Consider the Korean Peninsula, which is probably the only place where China and the United States might conceivably end up fighting a major conventional land war. The odds of such a conflict are low, but it is more likely than was a war between the superpowers in Europe. For one thing, it is not difficult to imagine scenarios where South and North Korea become involved in a war, and both China and the United States—which has about 19,000 troops stationed in South Korea—get dragged into the fight. After all, that is what happened in 1950; Chinese and American forces then fought against each other for almost three years. Furthermore, the scale of the war would be less in a future Korean conflict than it would have been in a NATO–Warsaw Pact conflict; that makes war in Asia more thinkable.
In addition to Korea, one can imagine China and the United States fighting over control of Taiwan, the South China Sea, the Senkaku/Diaoyu Islands, and the sea lines of communication that run between China and the Persian Gulf. The costs associated with these potential conflicts (as with the one in Korea) would be nowhere near as great as the costs of a superpower war in the heart of Europe would have been during the Cold War. Furthermore, because a number of the possible conflict scenarios involve fighting at sea—where the risks of nuclear escalation are lower—it is easier to imagine war breaking out between China and the United States than between NATO and the Warsaw Pact. It is also worth noting that no territorial dispute between the superpowers—Berlin included—was as laden with intense nationalistic feelings as Taiwan is for China. Thus, it is not hard to imagine a war erupting over Taiwan, though the odds of that happening are not high.
A final point about nuclear weapons is in order. The preceding discussion emphasized that war is more likely in Asia than it was in Europe during the Cold War, in part because of the reduced risk of escalation to the nuclear level.
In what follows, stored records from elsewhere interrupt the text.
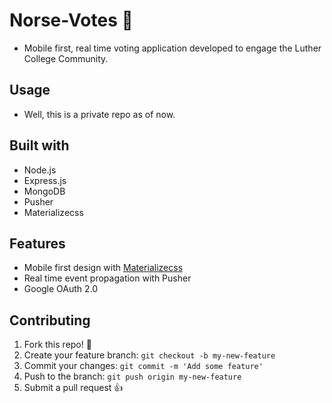 # Norse-Votes :mega:
* Mobile first, real time voting application developed to engage the Luther College Community.

## Usage
* Well, this is a private repo as of now.

## Built with
* Node.js
* Express.js
* MongoDB
* Pusher
* Materializecss

## Features
* Mobile first design with [Materializecss](https://materializecss.com/)
* Real time event propagation with Pusher
* Google OAuth 2.0

## Contributing
1.  Fork this repo! :spaghetti:
2. Create your feature branch: `git checkout -b my-new-feature`
3. Commit your changes: `git commit -m 'Add some feature'`
4. Push to the branch: `git push origin my-new-feature`
5. Submit a pull request :+1:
Nevertheless, there will always be some chance of inadvertent nuclear use in a future Asian war, and that possibility will work to buttress stability in a crisis. In other words, one should not think that nuclear weapons would have hardly any deterrent effect in Asia. Indeed, the mere presence of those weapons in the arsenals of the key countries in the region will have a significant impact on how the relevant leaders will think and act in a future crisis. Still, the likelihood of escalation, and even the consequences, will be much lower than would have been the case in a NATO–Warsaw Pact conflict, thus making a future conventional war involving China and the United States a more serious possibility.
Polarity and War
The second reason Asia is likely to be more war-prone than Europe was during the Cold War has to do with the different distribution of power between the two cases. Bipolarity prevailed in Europe, where the Soviet Union ruled the eastern half of the continent and the United States dominated the western half. One might think Asia is likely to be bipolar if China continues its rise, with the Americans on one side and the Chinese on the other. But this is unlikely, because there will be other great powers in Asia. Russia already qualifies as one, and if Japan gets nuclear weapons, it will as well. India, which now has a nuclear arsenal, is not far from the point where it will be considered a great power. All of this is to say that Asia will be a multipolar system. Indeed, it will be an unbalanced multipolar system, because China is likely to be much more powerful than all the other Asian great powers, and thus qualify as a potential hegemon.